631-スプーン曲げ【第二章 安物のスプーン(2)】

「するとなんだ?10年前に願ったことが、ずいぶん遅れて成就したと言い
たいわけか?」納得のいかない顔で山本は僕に向きかえった。
 理屈に無理があるのは百も承知だが結果曲がるんだから仕方がない。


 

「まさに覚醒ですね」バーテンが口を挟んだ。

 しかしスプーンを曲げるだけでは何の意味も価値もない。曲がらないモノ
が曲がる。世の中には科学では解明できない事があるという事実を提示する
価値はあるが・・・。

「その仮説はどうであれ、結局今はこの場で曲げちゃうんだから立派なもん
だよ」山本はすっかり関心していた。

「こんな経験ないか?」
 
「俺に超能力はない」山本がすっぱりと言う。

「違う違う。
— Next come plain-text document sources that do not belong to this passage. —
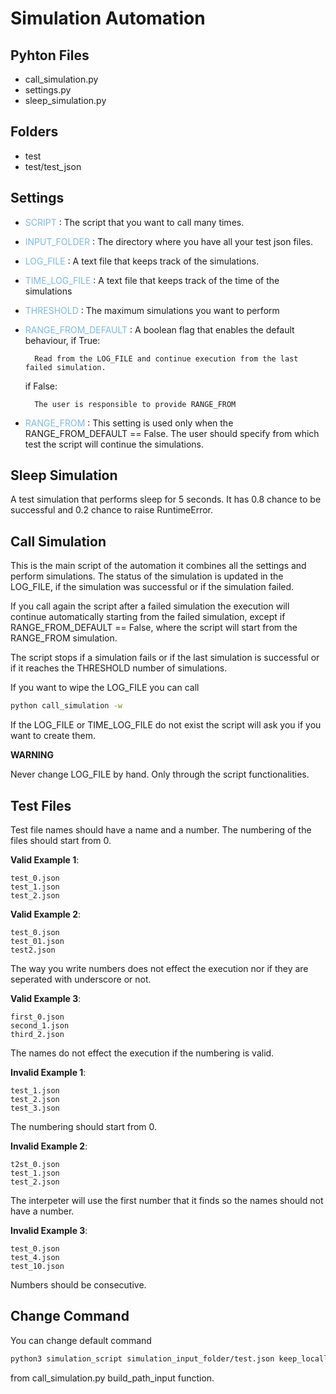 # Simulation Automation

## Pyhton Files

- call_simulation.py
- settings.py
- sleep_simulation.py

## Folders

- test
- test/test_json

## Settings

- <span style="color:#7CB9E8">SCRIPT</span> : The script that you want to call many times.
- <span style="color:#7CB9E8">INPUT_FOLDER</span> : The directory where you have all your test json files.
- <span style="color:#7CB9E8">LOG_FILE</span> : A text file that keeps track of the simulations.
- <span style="color:#7CB9E8">TIME_LOG_FILE</span> : A text file that keeps track of the time of the simulations
- <span style="color:#7CB9E8">THRESHOLD</span> : The maximum simulations you want to perform
- <span style="color:#7CB9E8">RANGE_FROM_DEFAULT</span> : A boolean flag that enables the default behaviour, if True: 

        Read from the LOG_FILE and continue execution from the last failed simulation. 
    
    if False:
        
        The user is responsible to provide RANGE_FROM

- <span style="color:#7CB9E8">RANGE_FROM</span> : This setting is used only when the RANGE_FROM_DEFAULT == False. The user should specify from which test the script will continue the simulations.

## Sleep Simulation

A test simulation that performs sleep for 5 seconds. It has 0.8 chance to be successful and 0.2 chance to raise RuntimeError.

## Call Simulation

This is the main script of the automation it combines all the settings and perform simulations. The status of the simulation is updated in the LOG_FILE, if the simulation was successful or if the simulation failed.

If you call again the script after a failed simulation the execution will continue automatically starting from the failed simulation, except if RANGE_FROM_DEFAULT == False, where the script will start from the RANGE_FROM simulation.

The script stops if a simulation fails or if the last simulation is successful or if it reaches the THRESHOLD number of simulations.

If you want to wipe the LOG_FILE you can call

```bash
python call_simulation -w
```

If the LOG_FILE or TIME_LOG_FILE do not exist the script will ask you if you want to create them.

**WARNING**

Never change LOG_FILE by hand. Only through the script functionalities.

## Test Files

Test file names should have a name and a number. The numbering of the files should start from 0.

**Valid Example 1**:

    test_0.json
    test_1.json 
    test_2.json

**Valid Example 2**:

    test_0.json
    test_01.json
    test2.json
The way you write numbers does not effect the execution nor if they are seperated with underscore or not.

**Valid Example 3**:

    first_0.json
    second_1.json
    third_2.json

The names do not effect the execution if the numbering is valid.

**Invalid Example 1**:

    test_1.json
    test_2.json
    test_3.json

The numbering should start from 0.

**Invalid Example 2**:

    t2st_0.json
    test_1.json
    test_2.json

The interpeter will use the first number that it finds so the names should not have a number.

**Invalid Example 3**:

    test_0.json
    test_4.json
    test_10.json

Numbers should be consecutive.

## Change Command

You can change default command

```bash
python3 simulation_script simulation_input_folder/test.json keep_locally
```

from call_simulation.py build_path_input function.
聞きたいのは願いが遅れに遅れて自分でもすっかり忘れた頃に
達成したって言うのかな、そんな経験はないか?」

「忘れるほど遅れてか・・・」

「思い出してみてくれ」僕は語尾を強く頼んだ。
 山本は宙に目をやるとスコッチをぐいっと飲み干した。

 しばらく静かな時間が流れた。山本がチラリと僕のほうを見た。
「あるな。ある。・・・この間、外人の大御所アーティストのドーム公演が
あったろ?ほら先月。取引先からチケットもらったんで行ったんだが・・・
すっかり忘れていた」

「何を忘れてた?」

「・・・その外タレ、昔付き合ってた女が大好きでさぁ。コンサートに行こ
うなって約束してたんだ。結局その約束は果たせないままだったんだが」

「何年前だ?」

「6年か7年前かなぁ・・・あの時たしかに行きたいと約束した」
 たしかに偶然かもしれない。しかし大切なことは何を信じるかだ。僕は山
本の背中に手を置き話を続けた。

「山本。これは可能性の話だが、もしかすると想いや念というのは着実に実
現してるってことじゃないかと思うんだ」言葉にしてみると案外そうかもと
思えてきた。

「願っていたという事すら忘れてる場合は、実現したという自覚がない」僕
は断定的に話した。

「つまり忘れてるだけで、やたらたくさんのコトが実現してるということか
?」山本が呆れた声を出し空になったグラスを持ち上げた。

「同じものでよろしいですか?」無口なバーテンが低い声で尋ねる。「そう
だなぁ俺もダイキリ貰おうかなぁ?」

 僕は信じてみて損の無い仮説だと思えてきた。

「そういえば昔読んだ本の一節に、今叶ってない望みは叶ってないのではな
くて、叶っている途中なんだというのがあった」僕は口を開いた。